For similar reasons, I am concerned when I see mediators and arbitrators associating in the same professional body. I am concerned by a trend which seems to align the two dispute resolution methods more closely. Mediation and arbitration are so fundamentally different that, as I see it, this in-mixing carries very significant risks for both. However, I write as a mediator and it would be presumptuous to express my views from any other perspective.
Arbitration, like litigation, is an adjudicative process. It involves the presentation of argument and evidence designed to persuade a third party to evaluate and make a decision. It is of course generally a private process, governed to a greater extent than litigation by the parties’ preferences. Mediation is also private and the parties have considerable control over it. But further key attributes of mediation are, or should be, that:
o The parties retain the ultimate decision-making function and responsibility for determining the outcome
o The mediator’s role is to assist the parties to exercise this responsibility autonomously
o The parties may elect to withdraw at any time, for any reason
o There is an (almost) infinite flexibility in the use of the process
o Solutions can be found by exploring all aspects of relationships: personal, commercial, past, future, and all manner of issues and options may be discussed
o A critical role of the mediator is to help parties assess risk and different possibilities, including alternatives to reaching an agreement on the presenting issues
o Such an outcome (no formal agreement) is a valid result of engaging in mediation
o The mediator will never know everything and his or her knowledge of facts, arguments and risks is necessarily limited by the nature of the process.
In the mediator’s assisting role, he or she may ask challenging questions and ponder with parties a range of possible solutions, outcomes, alternatives or “settlements”. It is not however the role of the mediator to pronounce a decision. Such is beyond his or her competence or capability by nature of the role and the process.
On this analysis, and in passing only, “evaluative” mediation seems to be an oxymoron, if that means the parties expect and rely on the mediator to express a view which is designed to provide them with an outcome. Any views the mediator expresses can only be provocative and provisional.

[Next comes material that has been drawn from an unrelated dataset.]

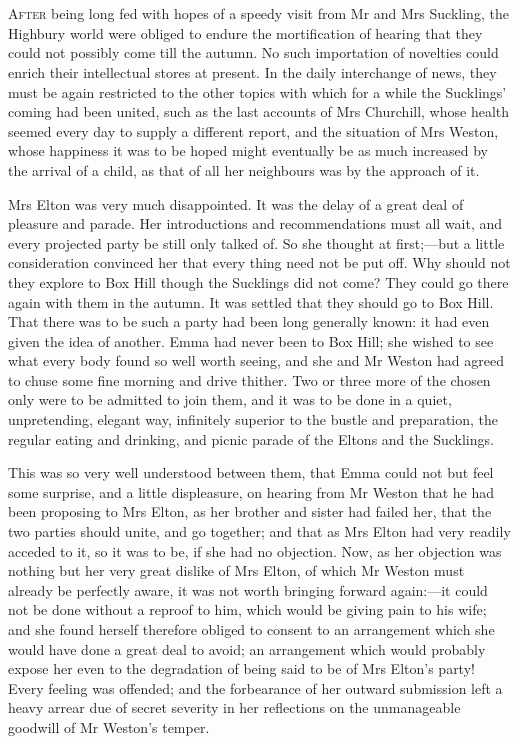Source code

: \chapter[Chapter \thechapter]{}
\lettrine[lines=4,lraise=0.3]{A}{fter} being long fed with hopes of a speedy visit from Mr and Mrs Suckling, the Highbury world were obliged to endure the mortification of hearing that they could not possibly come till the autumn. No such importation of novelties could enrich their intellectual stores at present. In the daily interchange of news, they must be again restricted to the other topics with which for a while the Sucklings' coming had been united, such as the last accounts of Mrs Churchill, whose health seemed every day to supply a different report, and the situation of Mrs Weston, whose happiness it was to be hoped might eventually be as much increased by the arrival of a child, as that of all her neighbours was by the approach of it.

Mrs Elton was very much disappointed. It was the delay of a great deal of pleasure and parade. Her introductions and recommendations must all wait, and every projected party be still only talked of. So she thought at first;—but a little consideration convinced her that every thing need not be put off. Why should not they explore to Box Hill though the Sucklings did not come? They could go there again with them in the autumn. It was settled that they should go to Box Hill. That there was to be such a party had been long generally known: it had even given the idea of another. Emma had never been to Box Hill; she wished to see what every body found so well worth seeing, and she and Mr Weston had agreed to chuse some fine morning and drive thither. Two or three more of the chosen only were to be admitted to join them, and it was to be done in a quiet, unpretending, elegant way, infinitely superior to the bustle and preparation, the regular eating and drinking, and picnic parade of the Eltons and the Sucklings.

This was so very well understood between them, that Emma could not but feel some surprise, and a little displeasure, on hearing from Mr Weston that he had been proposing to Mrs Elton, as her brother and sister had failed her, that the two parties should unite, and go together; and that as Mrs Elton had very readily acceded to it, so it was to be, if she had no objection. Now, as her objection was nothing but her very great dislike of Mrs Elton, of which Mr Weston must already be perfectly aware, it was not worth bringing forward again:—it could not be done without a reproof to him, which would be giving pain to his wife; and she found herself therefore obliged to consent to an arrangement which she would have done a great deal to avoid; an arrangement which would probably expose her even to the degradation of being said to be of Mrs Elton's party! Every feeling was offended; and the forbearance of her outward submission left a heavy arrear due of secret severity in her reflections on the unmanageable goodwill of Mr Weston's temper.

Anything else assumes to the role a responsibility and the making of judgments which, I suggest, cannot validly be assumed or made.
There is a further, fundamental, factor which appears to militate against a mediator assuming a formal adjudicative role of any sort. As studies of the brain tell us, we are all victims of our unconscious minds. Perhaps to our horror, something like 90% of our thinking is unconscious. This has wide reaching implications but, for mediators, this means that the parties, and us, are affected by what we understand the process to be or what it may become. Therefore, any possibility that the mediator may express a determinative view is bound, whether we like it or not, to influence how we and the parties approach our conversations and relationships.

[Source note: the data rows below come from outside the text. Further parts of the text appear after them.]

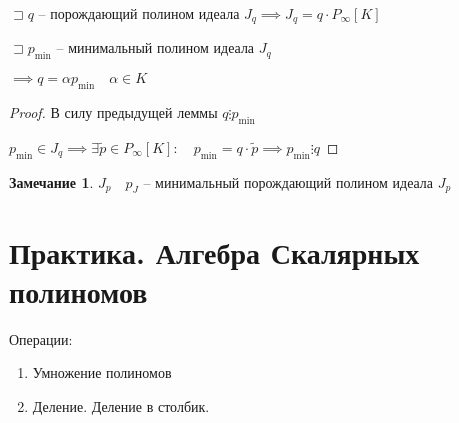 \documentclass{book}
\newcommand{\tl}[1]{\widetilde{#1}}
\theoremstyle{definition}
\newtheorem*{note}{Замечание}
\begin{document}
\begin{lemma}
    $\sqsupset q$ -- порождающий полином идеала $J_q \implies J_q = q \cdot  P_{\infty }[K]$

    $\sqsupset p_{\min}$ -- минимальный полином идеала $J_q$ 

    $\implies q = \alpha  p_{\min}\quad \alpha \in K$
\end{lemma}
\begin{proof}
    В силу предыдущей леммы $q \vdots p_{\min}$

    $p_{\min} \in J_q \implies \exists \tl p\in P_{\infty }[K]:\quad p_{\min} = q \cdot  \tl p \implies  p_{\min}\vdots q$
\end{proof}

\begin{note}
    $J_p\quad p_J$ -- минимальный порождающий полином идеала  $J_p$
\end{note}

\section{Практика. Алгебра Скалярных полиномов}

Операции:
\begin{enumerate}
    \item Умножение полиномов
    \item Деление. Деление в столбик.
\end{enumerate}
\end{document}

The value of mediation should be the pushing of boundaries in a way that is only possible because the mediator is wholly disinterested in the outcome and unencumbered by any prospect of reaching a view. In such a setting, the parties are free to explore things in a way which is quite unique. Inevitably, it seems, that would be different if the roles are – or might become – different.
It may go further. The possibility of some form of adjudication may in fact diminish the prospect of a mediated outcome being achieved by the parties exercising self-determination. We are who we are and, after a long hard day, it may suit both the parties and the mediator for the latter to express a view. We are creatures of habit. Self-determination is extraordinarily hard work. It engages the neo-cortex structure in the brain and consumes far more energy than intuitive problem-solving. Resisting the urge to offer a view as mediator can be difficult, especially if one can see a way through and one has the credibility and authority to carry it off. But, and I say this sincerely as well as provocatively, the danger is that it’s a cop-out.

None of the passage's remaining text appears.